El jurado presidido por Paul Verhoeven cumplió no solo en el acierto soberbio de su premio principal sino también al galardonar a los dos magnos autores que no le fallaron a esta Berlinale. El finlandés Aki Käurismaki, considerado mejor director por The Other Side of Hope, en la que vuelve al tema central de su anterior Le Havre, el drama de un refugiado y la solidaridad de las buenas gentes de los tugurios y los bares perdidos. Digo que recibió el premio. Bueno, a medias. Käurismaki se negó a subir al escenario. Se quedó en su butaca, así que tuvieron que llevarle allí la estatuilla. Y él se la metió en un bolsillo. Tenía toda la pinta de utilizarlo como moneda de cambio en la parada de la primera cervecería de la noche.

También tuvo honores el otro padrone de la competición, Hong Sang-soo, a través del premio de interpretación a su actriz en On the Beach at Night Alone y epicentro de su obra reciente y de su vida personal, Kim Minhee, que doblega todos los cabos de la tormentas de esta película desasosegante.

Del resto del palmarés, no me parece desatinado que la alemana Bright Nights se lleve el premio al mejor actor, a Georg Friedrich, por ese padre que trata de reconectar con su desconocido hijo adolescente. Aunque el guion no sea lo más destacado de la chilena Una mujer fantástica, la decente reivindicación de los derechos de la transexualidad de Sebastián Lelio, es muy razonable su presencia en el palmarés.

Hallo sin embargo exagerado el Gran Premio del Jurado para Felicité, donde Alain Gomís estira hasta el hastío su drama de madre coraje que lucha por un hijo enfermo bajo la cruel cúpula de Kinsasa. Y me suena a broma abracadabrante que la solemne estupidez de la realizadora Agnieszka Holland y su infumable asesina animalista de Pokot se lleven el premio Alfred Bauer, que en ediciones pasadas correspondió a cineastas de la talla de Resnais, Denis Cote o Miguel Gomes. Y no a cantamañanas.

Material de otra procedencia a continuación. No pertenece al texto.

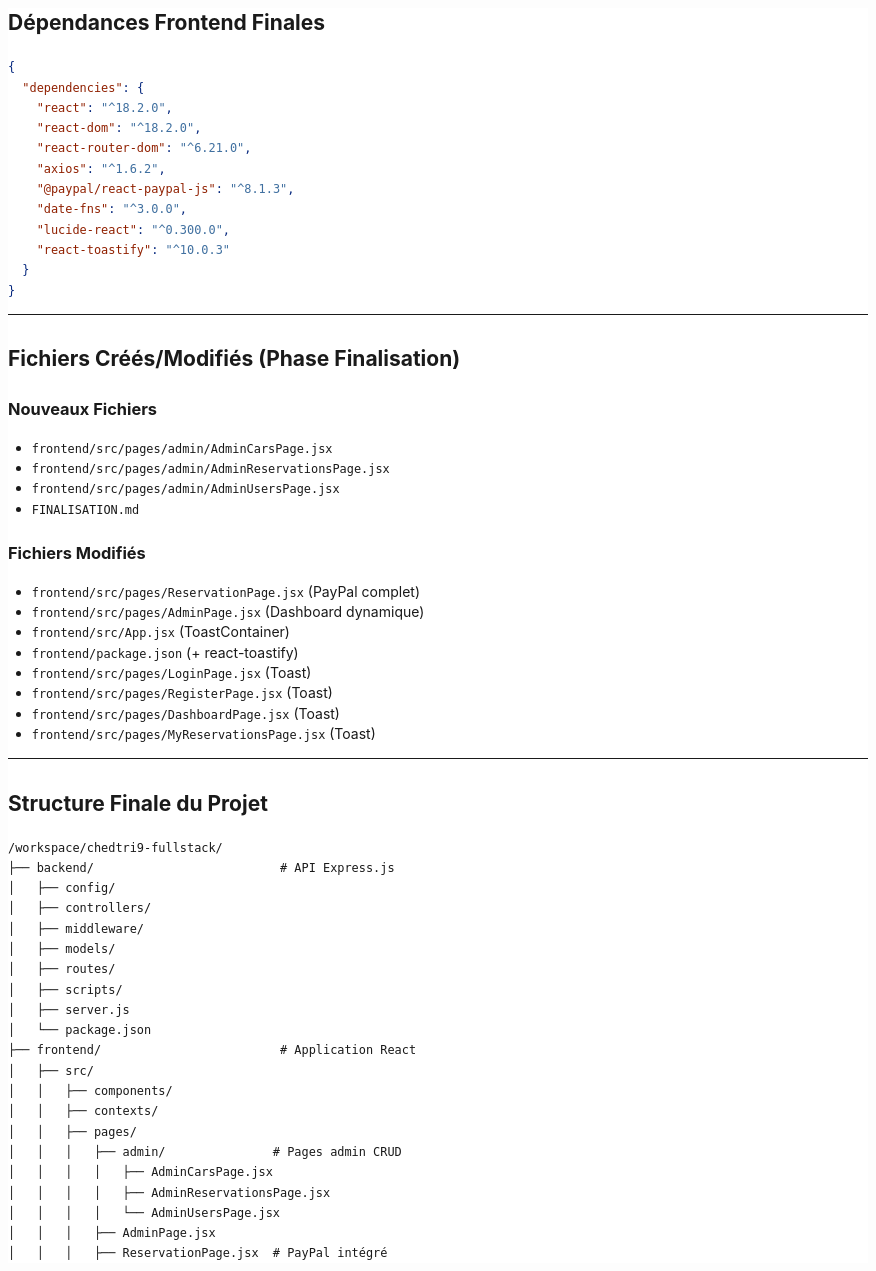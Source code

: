 ## Dépendances Frontend Finales

```json
{
  "dependencies": {
    "react": "^18.2.0",
    "react-dom": "^18.2.0",
    "react-router-dom": "^6.21.0",
    "axios": "^1.6.2",
    "@paypal/react-paypal-js": "^8.1.3",
    "date-fns": "^3.0.0",
    "lucide-react": "^0.300.0",
    "react-toastify": "^10.0.3"
  }
}
```

---

## Fichiers Créés/Modifiés (Phase Finalisation)

### Nouveaux Fichiers
- `frontend/src/pages/admin/AdminCarsPage.jsx`
- `frontend/src/pages/admin/AdminReservationsPage.jsx`
- `frontend/src/pages/admin/AdminUsersPage.jsx`
- `FINALISATION.md`

### Fichiers Modifiés
- `frontend/src/pages/ReservationPage.jsx` (PayPal complet)
- `frontend/src/pages/AdminPage.jsx` (Dashboard dynamique)
- `frontend/src/App.jsx` (ToastContainer)
- `frontend/package.json` (+ react-toastify)
- `frontend/src/pages/LoginPage.jsx` (Toast)
- `frontend/src/pages/RegisterPage.jsx` (Toast)
- `frontend/src/pages/DashboardPage.jsx` (Toast)
- `frontend/src/pages/MyReservationsPage.jsx` (Toast)

---

## Structure Finale du Projet

```
/workspace/chedtri9-fullstack/
├── backend/                          # API Express.js
│   ├── config/
│   ├── controllers/
│   ├── middleware/
│   ├── models/
│   ├── routes/
│   ├── scripts/
│   ├── server.js
│   └── package.json
├── frontend/                         # Application React
│   ├── src/
│   │   ├── components/
│   │   ├── contexts/
│   │   ├── pages/
│   │   │   ├── admin/               # Pages admin CRUD
│   │   │   │   ├── AdminCarsPage.jsx
│   │   │   │   ├── AdminReservationsPage.jsx
│   │   │   │   └── AdminUsersPage.jsx
│   │   │   ├── AdminPage.jsx
│   │   │   ├── ReservationPage.jsx  # PayPal intégré
```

La cinta catalana «Estiu 1993», de Carla Simón, mejor ópera prima

Llegó Estiu 1993 a esta Berlinale como de tapadillo, inserta en una sección de cine de temática infantil o juvenil, Generation, que año a año crece como un injerto de frescura en el festival. Y de ahí fue desarrollándose el boca a oreja sobre las excelencias de este debut de la catalana Carla Simón, hasta culminar con este premio a la mejor primera película que supone una inmejorable plataforma de lanzamiento para el filme, antes de su pase próximo en el festival de Málaga y su estreno en salas.

Carla Simón cuenta en Estiu 1993 una historia íntima, la de su propia infancia marcada por la muerte de sida de su madre cuando ella tenía seis años, y que siguió a la de su padre. Lejos del dramatismo obvio, Simón construye su película, los ecos de sus recuerdos, como un latido de niñez resiliente al dolor, con esa vida alternativa junto a sus tíos y su prima. Y es un prodigio la naturalidad que la directora extrae de la joven Laia Artigas, la capacidad de introducirnos, como testigos privilegiados, en esa nueva situación y en sus detalles más nimios. Una orfandad donde el dolor queda preterido, o aplazado, en ese paraíso de la infancia donde todavía no hay conciencia de la pérdida. Es sobre esa república de la fragilidad sobre la que Carla Simón va filmando, con alquimia insólita, la honesta y enorme Estiu 1993.